Exercise prompt –
Lines below that include the word "distortion" should each be copied.

↓

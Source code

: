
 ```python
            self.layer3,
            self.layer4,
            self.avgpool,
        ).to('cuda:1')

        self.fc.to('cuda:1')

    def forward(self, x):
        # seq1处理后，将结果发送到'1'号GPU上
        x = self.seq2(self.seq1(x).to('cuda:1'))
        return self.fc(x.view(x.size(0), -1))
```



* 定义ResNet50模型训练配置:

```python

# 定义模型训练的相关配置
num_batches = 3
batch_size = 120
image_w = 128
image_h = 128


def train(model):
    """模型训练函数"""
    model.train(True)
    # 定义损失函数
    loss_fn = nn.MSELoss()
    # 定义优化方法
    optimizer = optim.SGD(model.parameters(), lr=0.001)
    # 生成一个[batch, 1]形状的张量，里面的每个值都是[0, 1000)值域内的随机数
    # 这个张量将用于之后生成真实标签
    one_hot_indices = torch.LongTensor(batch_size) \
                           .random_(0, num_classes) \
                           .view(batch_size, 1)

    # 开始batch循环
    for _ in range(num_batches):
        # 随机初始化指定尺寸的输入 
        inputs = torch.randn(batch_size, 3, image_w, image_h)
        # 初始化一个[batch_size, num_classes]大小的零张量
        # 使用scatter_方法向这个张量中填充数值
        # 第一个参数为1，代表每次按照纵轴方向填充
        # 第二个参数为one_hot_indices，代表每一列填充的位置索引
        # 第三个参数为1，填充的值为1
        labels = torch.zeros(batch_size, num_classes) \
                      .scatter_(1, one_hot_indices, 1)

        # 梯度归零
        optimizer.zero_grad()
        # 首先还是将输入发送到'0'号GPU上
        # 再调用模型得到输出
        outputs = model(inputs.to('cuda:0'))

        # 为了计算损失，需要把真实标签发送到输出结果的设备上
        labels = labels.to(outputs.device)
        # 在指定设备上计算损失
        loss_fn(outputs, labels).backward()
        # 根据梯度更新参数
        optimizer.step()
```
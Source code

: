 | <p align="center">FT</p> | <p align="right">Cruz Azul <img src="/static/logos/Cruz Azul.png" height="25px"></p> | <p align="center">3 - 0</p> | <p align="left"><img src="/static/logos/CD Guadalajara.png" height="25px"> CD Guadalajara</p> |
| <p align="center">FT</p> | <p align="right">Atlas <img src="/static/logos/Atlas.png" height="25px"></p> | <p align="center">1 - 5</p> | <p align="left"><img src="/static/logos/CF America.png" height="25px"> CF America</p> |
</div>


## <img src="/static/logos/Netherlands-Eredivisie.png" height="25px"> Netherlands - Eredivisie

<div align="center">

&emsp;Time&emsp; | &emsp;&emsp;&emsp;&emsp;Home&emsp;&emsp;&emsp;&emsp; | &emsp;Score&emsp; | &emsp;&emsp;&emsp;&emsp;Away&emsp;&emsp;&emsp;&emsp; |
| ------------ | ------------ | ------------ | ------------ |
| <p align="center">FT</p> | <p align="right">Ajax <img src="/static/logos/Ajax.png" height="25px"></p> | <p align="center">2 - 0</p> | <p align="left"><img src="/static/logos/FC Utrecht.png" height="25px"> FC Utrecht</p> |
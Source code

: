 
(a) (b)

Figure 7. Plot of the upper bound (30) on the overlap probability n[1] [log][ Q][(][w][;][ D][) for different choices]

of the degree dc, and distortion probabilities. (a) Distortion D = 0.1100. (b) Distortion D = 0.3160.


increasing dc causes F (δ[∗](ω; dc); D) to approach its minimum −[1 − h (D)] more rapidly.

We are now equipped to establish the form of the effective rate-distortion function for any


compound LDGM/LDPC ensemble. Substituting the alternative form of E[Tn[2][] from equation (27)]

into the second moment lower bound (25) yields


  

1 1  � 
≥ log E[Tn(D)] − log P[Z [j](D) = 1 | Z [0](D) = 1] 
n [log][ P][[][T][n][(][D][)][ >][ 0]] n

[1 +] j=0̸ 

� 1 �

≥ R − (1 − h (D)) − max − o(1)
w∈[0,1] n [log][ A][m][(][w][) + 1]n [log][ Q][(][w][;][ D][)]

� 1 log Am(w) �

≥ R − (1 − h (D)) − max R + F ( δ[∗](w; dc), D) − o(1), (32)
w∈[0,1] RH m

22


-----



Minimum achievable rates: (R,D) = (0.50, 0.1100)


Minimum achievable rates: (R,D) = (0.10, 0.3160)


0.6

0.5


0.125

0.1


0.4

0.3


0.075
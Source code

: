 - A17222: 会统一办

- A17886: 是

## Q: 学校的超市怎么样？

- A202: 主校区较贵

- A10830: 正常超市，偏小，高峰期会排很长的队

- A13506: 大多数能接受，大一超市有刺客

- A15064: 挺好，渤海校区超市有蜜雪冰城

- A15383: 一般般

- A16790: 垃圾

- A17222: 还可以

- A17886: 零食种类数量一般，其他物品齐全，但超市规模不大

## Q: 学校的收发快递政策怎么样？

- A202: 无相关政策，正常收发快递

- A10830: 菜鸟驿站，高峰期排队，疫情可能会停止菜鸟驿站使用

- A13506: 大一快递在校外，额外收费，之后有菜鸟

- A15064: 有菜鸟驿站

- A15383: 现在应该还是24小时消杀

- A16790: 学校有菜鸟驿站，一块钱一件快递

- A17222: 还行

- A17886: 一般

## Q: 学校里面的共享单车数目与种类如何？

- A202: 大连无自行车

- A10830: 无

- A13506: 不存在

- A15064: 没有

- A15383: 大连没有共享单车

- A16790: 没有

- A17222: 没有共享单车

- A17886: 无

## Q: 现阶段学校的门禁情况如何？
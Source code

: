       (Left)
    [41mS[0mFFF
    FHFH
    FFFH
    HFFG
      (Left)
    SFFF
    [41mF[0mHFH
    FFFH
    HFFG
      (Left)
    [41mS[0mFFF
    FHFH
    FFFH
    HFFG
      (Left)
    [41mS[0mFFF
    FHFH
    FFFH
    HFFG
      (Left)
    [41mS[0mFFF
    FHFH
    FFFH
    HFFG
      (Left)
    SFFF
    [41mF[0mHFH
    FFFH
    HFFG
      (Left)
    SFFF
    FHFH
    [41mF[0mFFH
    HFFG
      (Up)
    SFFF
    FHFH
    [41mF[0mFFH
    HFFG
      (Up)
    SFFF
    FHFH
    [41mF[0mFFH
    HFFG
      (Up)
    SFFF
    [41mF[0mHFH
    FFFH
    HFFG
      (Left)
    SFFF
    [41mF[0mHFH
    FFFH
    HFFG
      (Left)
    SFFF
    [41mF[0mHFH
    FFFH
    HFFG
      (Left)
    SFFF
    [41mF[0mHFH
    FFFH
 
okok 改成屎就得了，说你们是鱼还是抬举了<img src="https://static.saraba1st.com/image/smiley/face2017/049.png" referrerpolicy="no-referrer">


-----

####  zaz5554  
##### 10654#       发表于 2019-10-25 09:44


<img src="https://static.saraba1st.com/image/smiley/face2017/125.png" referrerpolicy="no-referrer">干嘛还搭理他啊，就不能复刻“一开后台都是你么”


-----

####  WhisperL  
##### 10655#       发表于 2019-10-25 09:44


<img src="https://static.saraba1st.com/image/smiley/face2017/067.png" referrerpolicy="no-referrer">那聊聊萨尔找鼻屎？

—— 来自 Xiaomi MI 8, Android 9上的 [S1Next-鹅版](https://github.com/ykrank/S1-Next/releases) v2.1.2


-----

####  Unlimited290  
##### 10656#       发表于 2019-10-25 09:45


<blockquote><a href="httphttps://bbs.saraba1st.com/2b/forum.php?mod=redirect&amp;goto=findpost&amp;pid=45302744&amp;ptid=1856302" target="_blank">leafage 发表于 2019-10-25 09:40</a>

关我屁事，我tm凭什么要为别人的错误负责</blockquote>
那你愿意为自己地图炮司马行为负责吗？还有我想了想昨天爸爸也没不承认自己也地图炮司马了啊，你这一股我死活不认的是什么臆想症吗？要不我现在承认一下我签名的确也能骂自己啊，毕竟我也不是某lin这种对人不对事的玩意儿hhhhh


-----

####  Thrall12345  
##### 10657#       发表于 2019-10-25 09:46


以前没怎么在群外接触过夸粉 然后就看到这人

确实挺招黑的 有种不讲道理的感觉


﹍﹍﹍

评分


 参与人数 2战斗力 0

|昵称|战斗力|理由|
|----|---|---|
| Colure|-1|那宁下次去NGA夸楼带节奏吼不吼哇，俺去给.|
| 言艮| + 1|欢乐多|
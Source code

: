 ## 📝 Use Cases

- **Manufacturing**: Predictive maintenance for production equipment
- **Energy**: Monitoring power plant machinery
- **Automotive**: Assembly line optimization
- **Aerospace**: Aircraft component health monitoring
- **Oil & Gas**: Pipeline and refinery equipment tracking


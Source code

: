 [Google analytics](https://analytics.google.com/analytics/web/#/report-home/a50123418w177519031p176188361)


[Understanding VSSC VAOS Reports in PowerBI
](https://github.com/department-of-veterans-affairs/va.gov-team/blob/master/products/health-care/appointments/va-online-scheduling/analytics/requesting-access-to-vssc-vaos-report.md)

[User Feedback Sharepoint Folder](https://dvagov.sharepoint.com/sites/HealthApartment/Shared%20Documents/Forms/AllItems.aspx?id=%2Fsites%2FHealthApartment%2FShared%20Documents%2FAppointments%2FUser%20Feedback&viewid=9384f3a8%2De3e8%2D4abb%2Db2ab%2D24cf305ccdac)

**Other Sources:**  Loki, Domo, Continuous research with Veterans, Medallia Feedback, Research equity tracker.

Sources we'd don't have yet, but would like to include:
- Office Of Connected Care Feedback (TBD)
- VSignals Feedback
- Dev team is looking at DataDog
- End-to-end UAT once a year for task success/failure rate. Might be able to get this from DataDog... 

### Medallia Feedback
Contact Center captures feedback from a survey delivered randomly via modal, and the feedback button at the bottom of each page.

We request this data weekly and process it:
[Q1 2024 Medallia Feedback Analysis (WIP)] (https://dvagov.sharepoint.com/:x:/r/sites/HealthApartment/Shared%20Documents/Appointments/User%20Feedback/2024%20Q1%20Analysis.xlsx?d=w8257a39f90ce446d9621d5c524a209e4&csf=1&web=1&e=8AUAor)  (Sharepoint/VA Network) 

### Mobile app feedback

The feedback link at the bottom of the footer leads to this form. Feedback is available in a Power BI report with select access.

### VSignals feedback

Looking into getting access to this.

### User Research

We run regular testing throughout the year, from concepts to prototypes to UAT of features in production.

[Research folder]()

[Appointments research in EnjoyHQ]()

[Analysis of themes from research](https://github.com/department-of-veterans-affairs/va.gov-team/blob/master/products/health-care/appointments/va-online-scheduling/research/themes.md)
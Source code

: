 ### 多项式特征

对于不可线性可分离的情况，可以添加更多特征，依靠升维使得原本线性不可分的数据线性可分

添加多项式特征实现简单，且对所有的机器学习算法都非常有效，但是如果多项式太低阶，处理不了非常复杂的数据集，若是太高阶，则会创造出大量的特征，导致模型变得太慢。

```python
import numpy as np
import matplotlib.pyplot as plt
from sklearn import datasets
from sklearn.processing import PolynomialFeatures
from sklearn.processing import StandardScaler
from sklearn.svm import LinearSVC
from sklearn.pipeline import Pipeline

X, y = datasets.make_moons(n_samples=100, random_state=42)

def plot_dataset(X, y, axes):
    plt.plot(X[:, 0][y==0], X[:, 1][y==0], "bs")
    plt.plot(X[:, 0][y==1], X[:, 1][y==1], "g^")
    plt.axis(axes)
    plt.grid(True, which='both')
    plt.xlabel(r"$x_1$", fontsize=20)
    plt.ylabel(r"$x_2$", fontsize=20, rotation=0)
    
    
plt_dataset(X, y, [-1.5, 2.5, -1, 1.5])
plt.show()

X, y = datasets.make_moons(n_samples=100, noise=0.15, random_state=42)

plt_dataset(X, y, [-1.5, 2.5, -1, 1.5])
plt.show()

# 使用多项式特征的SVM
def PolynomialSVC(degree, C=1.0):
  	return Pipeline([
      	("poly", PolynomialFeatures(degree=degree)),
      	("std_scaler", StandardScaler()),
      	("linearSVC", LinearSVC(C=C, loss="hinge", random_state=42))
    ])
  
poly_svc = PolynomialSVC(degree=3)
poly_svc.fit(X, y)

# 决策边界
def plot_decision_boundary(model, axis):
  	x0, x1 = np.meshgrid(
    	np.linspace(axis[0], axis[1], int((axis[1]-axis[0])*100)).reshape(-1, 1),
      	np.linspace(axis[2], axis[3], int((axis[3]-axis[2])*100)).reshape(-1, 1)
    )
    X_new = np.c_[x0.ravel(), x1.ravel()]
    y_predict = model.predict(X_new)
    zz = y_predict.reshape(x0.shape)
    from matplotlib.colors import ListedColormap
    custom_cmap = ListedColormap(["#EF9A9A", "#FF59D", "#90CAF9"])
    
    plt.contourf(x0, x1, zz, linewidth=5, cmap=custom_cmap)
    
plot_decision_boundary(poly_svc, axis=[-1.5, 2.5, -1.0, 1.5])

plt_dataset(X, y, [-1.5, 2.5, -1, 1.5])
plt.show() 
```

↑

Final answer –
of the degree dc, and distortion probabilities. (a) Distortion D = 0.1100. (b) Distortion D = 0.3160.
We are now equipped to establish the form of the effective rate-distortion function for any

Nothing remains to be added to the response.